Task details = Scan each line of the records for the word "wikipedia" and extract the ones that have it.

Records supplied =
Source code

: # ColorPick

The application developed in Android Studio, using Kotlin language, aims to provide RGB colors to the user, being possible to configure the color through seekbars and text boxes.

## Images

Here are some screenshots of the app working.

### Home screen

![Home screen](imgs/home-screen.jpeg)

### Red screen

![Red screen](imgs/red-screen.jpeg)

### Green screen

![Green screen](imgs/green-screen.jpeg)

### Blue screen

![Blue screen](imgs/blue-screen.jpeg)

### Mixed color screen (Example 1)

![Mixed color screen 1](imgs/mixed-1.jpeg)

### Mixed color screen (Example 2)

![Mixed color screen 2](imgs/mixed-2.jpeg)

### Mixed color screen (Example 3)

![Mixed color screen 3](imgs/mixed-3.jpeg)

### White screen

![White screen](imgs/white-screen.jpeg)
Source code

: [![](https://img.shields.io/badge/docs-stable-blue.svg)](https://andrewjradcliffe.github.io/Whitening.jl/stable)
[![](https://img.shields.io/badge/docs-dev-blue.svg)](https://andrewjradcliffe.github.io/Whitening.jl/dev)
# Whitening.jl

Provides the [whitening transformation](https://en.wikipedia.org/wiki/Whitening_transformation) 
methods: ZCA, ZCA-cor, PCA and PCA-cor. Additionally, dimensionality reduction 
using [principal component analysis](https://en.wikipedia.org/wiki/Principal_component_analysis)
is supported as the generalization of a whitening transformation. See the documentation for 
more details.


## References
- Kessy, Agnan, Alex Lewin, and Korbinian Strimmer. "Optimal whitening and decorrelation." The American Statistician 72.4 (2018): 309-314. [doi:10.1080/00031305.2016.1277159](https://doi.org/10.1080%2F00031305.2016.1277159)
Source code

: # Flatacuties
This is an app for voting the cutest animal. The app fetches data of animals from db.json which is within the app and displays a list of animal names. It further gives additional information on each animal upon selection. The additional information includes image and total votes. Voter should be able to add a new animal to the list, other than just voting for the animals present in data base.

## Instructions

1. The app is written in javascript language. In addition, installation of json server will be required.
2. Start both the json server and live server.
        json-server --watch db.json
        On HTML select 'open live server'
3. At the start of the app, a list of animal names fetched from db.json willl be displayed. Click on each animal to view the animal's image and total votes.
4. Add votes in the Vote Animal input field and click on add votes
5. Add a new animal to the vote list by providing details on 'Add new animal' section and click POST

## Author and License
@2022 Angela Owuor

Solution below =
Provides the [whitening transformation](https://en.wikipedia.org/wiki/Whitening_transformation) 
using [principal component analysis](https://en.wikipedia.org/wiki/Principal_component_analysis)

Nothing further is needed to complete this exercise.